Published online by Cambridge University Press: 06 July 2010
RULES-BASED PRINCIPLES AND PRINCIPLED RULES
Global law is configured as a legal order of principles. Whether the principles that I propose are accepted to either a greater or lesser degree will significantly depend on their incorporation into the Magna Charta of Humanity, once global law fully functions as a cohesive legal order. Until that time, the mission of principles will be to illuminate and inspire the new global law as requirements of justice in light of the reality of globalization.

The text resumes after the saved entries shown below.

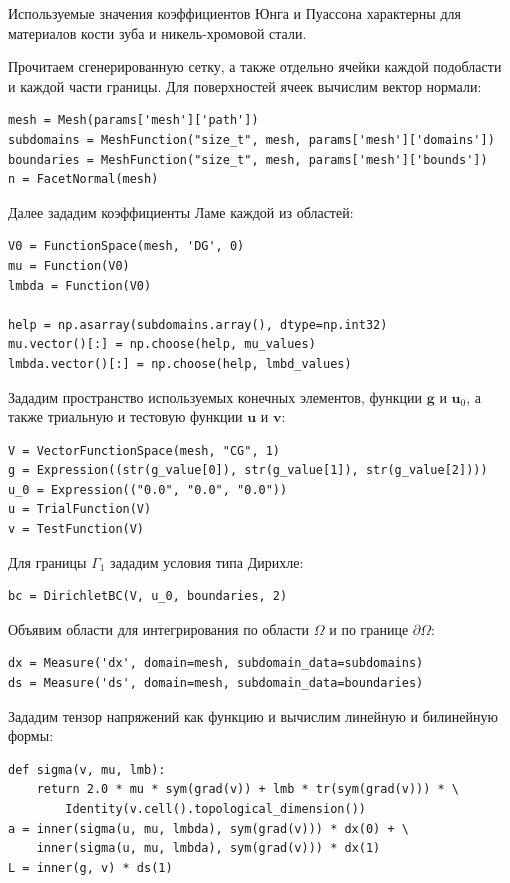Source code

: \documentclass[a4paper, 14pt]{extreport}
\begin{document}
Используемые значения коэффициентов Юнга и Пуассона характерны для
 материалов кости зуба и никель-хромовой стали.

Прочитаем сгенерированную сетку, а также отдельно ячейки каждой подобласти
и каждой части границы. Для поверхностей ячеек вычислим вектор нормали:
\begin{lstlisting}
mesh = Mesh(params['mesh']['path'])
subdomains = MeshFunction("size_t", mesh, params['mesh']['domains'])
boundaries = MeshFunction("size_t", mesh, params['mesh']['bounds'])
n = FacetNormal(mesh)
\end{lstlisting}

Далее зададим коэффициенты Ламе каждой из областей:
\begin{lstlisting}
V0 = FunctionSpace(mesh, 'DG', 0)
mu = Function(V0)
lmbda = Function(V0)

help = np.asarray(subdomains.array(), dtype=np.int32)
mu.vector()[:] = np.choose(help, mu_values)
lmbda.vector()[:] = np.choose(help, lmbd_values)
\end{lstlisting}

Зададим пространство используемых конечных элементов,
функции $\textbf{g}$ и $\textbf{u}_0$, а также триальную и тестовую
функции $\textbf{u}$ и $\textbf{v}$:
\begin{lstlisting}
V = VectorFunctionSpace(mesh, "CG", 1)
g = Expression((str(g_value[0]), str(g_value[1]), str(g_value[2])))
u_0 = Expression(("0.0", "0.0", "0.0"))
u = TrialFunction(V)
v = TestFunction(V)
\end{lstlisting}

Для границы $\Gamma_1$ зададим условия типа Дирихле:
\begin{lstlisting}
bc = DirichletBC(V, u_0, boundaries, 2)
\end{lstlisting}

Объявим области для интегрирования по области $\Omega$ и по границе
$\partial\Omega$:
\begin{lstlisting}
dx = Measure('dx', domain=mesh, subdomain_data=subdomains)
ds = Measure('ds', domain=mesh, subdomain_data=boundaries)
\end{lstlisting}

Зададим тензор напряжений как функцию и вычислим линейную и билинейную формы:
\begin{lstlisting}
def sigma(v, mu, lmb):
    return 2.0 * mu * sym(grad(v)) + lmb * tr(sym(grad(v))) * \
        Identity(v.cell().topological_dimension())
a = inner(sigma(u, mu, lmbda), sym(grad(v))) * dx(0) + \
    inner(sigma(u, mu, lmbda), sym(grad(v))) * dx(1)
L = inner(g, v) * ds(1)
\end{lstlisting}
\end{document}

I use the concept of principle here broadly in keeping with the etymology of the Latin principium, which means beginning, initiation, or origin. It is a compound of the adjective primus and the verb capere, and it means “the first thing it takes to realize a project.” Thus, the principles I propose are the first tools needed to shape a new legal global order. Articulated in brief statements, they appear here as rules, but that is not exactly what they are. Here I suggest a taxonomic distinction.
A rule – canon in Greek, kanun in Arabic – is a brevis rerum enarratio. Laws are not derived from rules (non ex regula ius sumatur) but rather rules from laws. Thus, the flow of any jurisprudential system ultimately leaves a deposit of legal rules. So it was with Roman law – a jurists' law (Juristenrecht) in which rules proliferated.